• **Requirement**
Where the line with "be able to vary" appears below, start writing out lines exactly, and finish with the line with "5. displayStatus(): Displays", which is included; write out nothing else.

• **Data section**
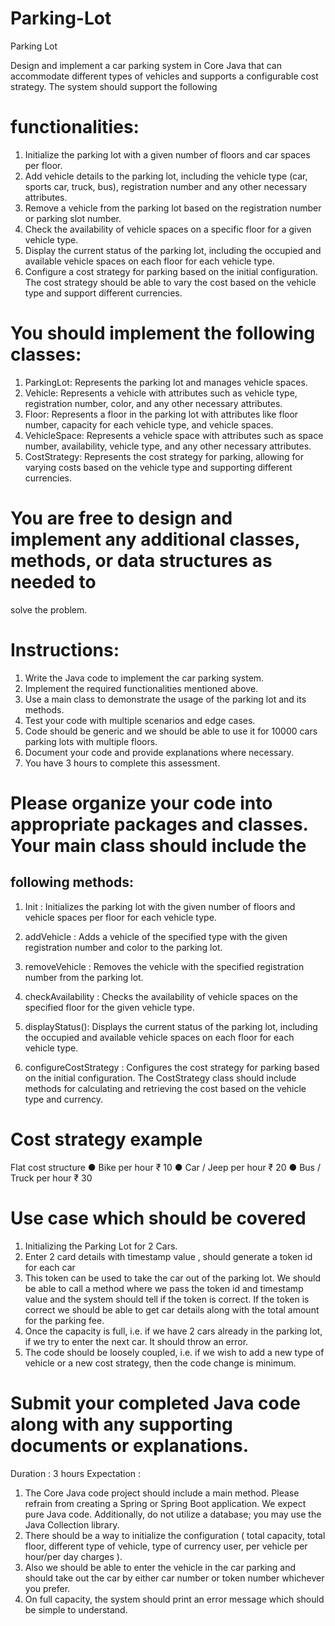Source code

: # Parking-Lot
Parking Lot

Design and implement a car parking system in Core Java that can accommodate different types of
vehicles and supports a configurable cost strategy. The system should support the following
# functionalities:
1. Initialize the parking lot with a given number of floors and car spaces per floor.
2. Add vehicle details to the parking lot, including the vehicle type (car, sports car, truck, bus),
registration number and any other necessary attributes.
3. Remove a vehicle from the parking lot based on the registration number or parking slot number.
4. Check the availability of vehicle spaces on a specific floor for a given vehicle type.
5. Display the current status of the parking lot, including the occupied and available vehicle spaces
on each floor for each vehicle type.
6. Configure a cost strategy for parking based on the initial configuration. The cost strategy should
be able to vary the cost based on the vehicle type and support different currencies.
# You should implement the following classes:
1. ParkingLot: Represents the parking lot and manages vehicle spaces.
2. Vehicle: Represents a vehicle with attributes such as vehicle type, registration number, color, and
any other necessary attributes.
3. Floor: Represents a floor in the parking lot with attributes like floor number, capacity for each
vehicle type, and vehicle spaces.
4. VehicleSpace: Represents a vehicle space with attributes such as space number, availability,
vehicle type, and any other necessary attributes.
5. CostStrategy: Represents the cost strategy for parking, allowing for varying costs based on the
vehicle type and supporting different currencies.

# You are free to design and implement any additional classes, methods, or data structures as needed to
solve the problem.
# Instructions:
1. Write the Java code to implement the car parking system.
2. Implement the required functionalities mentioned above.
3. Use a main class to demonstrate the usage of the parking lot and its methods.
4. Test your code with multiple scenarios and edge cases.
5. Code should be generic and we should be able to use it for 10000 cars parking lots with multiple
floors.
6. Document your code and provide explanations where necessary.
7. You have 3 hours to complete this assessment.

# Please organize your code into appropriate packages and classes. Your main class should include the
## following methods:
1. Init : Initializes the parking lot with the given number of floors and vehicle spaces per floor for
each vehicle type.

2. addVehicle : Adds a vehicle of the specified type with the given registration number and color to
the parking lot.
3. removeVehicle : Removes the vehicle with the specified registration number from the parking lot.
4. checkAvailability : Checks the availability of vehicle spaces on the specified floor for the given
vehicle type.
5. displayStatus(): Displays the current status of the parking lot, including the occupied and
available vehicle spaces on each floor for each vehicle type.
6. configureCostStrategy : Configures the cost strategy for parking based on the initial configuration.
The CostStrategy class should include methods for calculating and retrieving the cost based on the
vehicle type and currency.

# Cost strategy example
Flat cost structure
● Bike per hour ₹ 10
● Car / Jeep per hour ₹ 20
● Bus / Truck per hour ₹ 30

# Use case which should be covered
1. Initializing the Parking Lot for 2 Cars.
2. Enter 2 card details with timestamp value , should generate a token id for each car
3. This token can be used to take the car out of the parking lot. We should be able to call a method
where we pass the token id and timestamp value and the system should tell if the token is
correct. If the token is correct we should be able to get car details along with the total amount for
the parking fee.
4. Once the capacity is full, i.e. if we have 2 cars already in the parking lot, if we try to enter the next
car. It should throw an error.
5. The code should be loosely coupled, i.e. if we wish to add a new type of vehicle or a new cost
strategy, then the code change is minimum.

# Submit your completed Java code along with any supporting documents or explanations.
Duration : 3 hours
Expectation :
1. The Core Java code project should include a main method. Please refrain from creating a Spring
or Spring Boot application. We expect pure Java code. Additionally, do not utilize a database; you
may use the Java Collection library.
2. There should be a way to initialize the configuration ( total capacity, total floor, different type of
vehicle, type of currency user, per vehicle per hour/per day charges ).
3. Also we should be able to enter the vehicle in the car parking and should take out the car by
either car number or token number whichever you prefer.
4. On full capacity, the system should print an error message which should be simple to understand.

• **Answer to this problem**
be able to vary the cost based on the vehicle type and support different currencies.
# You should implement the following classes:
1. ParkingLot: Represents the parking lot and manages vehicle spaces.
2. Vehicle: Represents a vehicle with attributes such as vehicle type, registration number, color, and
any other necessary attributes.
3. Floor: Represents a floor in the parking lot with attributes like floor number, capacity for each
vehicle type, and vehicle spaces.
4. VehicleSpace: Represents a vehicle space with attributes such as space number, availability,
vehicle type, and any other necessary attributes.
5. CostStrategy: Represents the cost strategy for parking, allowing for varying costs based on the
vehicle type and supporting different currencies.

# You are free to design and implement any additional classes, methods, or data structures as needed to
solve the problem.
# Instructions:
1. Write the Java code to implement the car parking system.
2. Implement the required functionalities mentioned above.
3. Use a main class to demonstrate the usage of the parking lot and its methods.
4. Test your code with multiple scenarios and edge cases.
5. Code should be generic and we should be able to use it for 10000 cars parking lots with multiple
floors.
6. Document your code and provide explanations where necessary.
7. You have 3 hours to complete this assessment.

# Please organize your code into appropriate packages and classes. Your main class should include the
## following methods:
1. Init : Initializes the parking lot with the given number of floors and vehicle spaces per floor for
each vehicle type.

2. addVehicle : Adds a vehicle of the specified type with the given registration number and color to
the parking lot.
3. removeVehicle : Removes the vehicle with the specified registration number from the parking lot.
4. checkAvailability : Checks the availability of vehicle spaces on the specified floor for the given
vehicle type.
5. displayStatus(): Displays the current status of the parking lot, including the occupied and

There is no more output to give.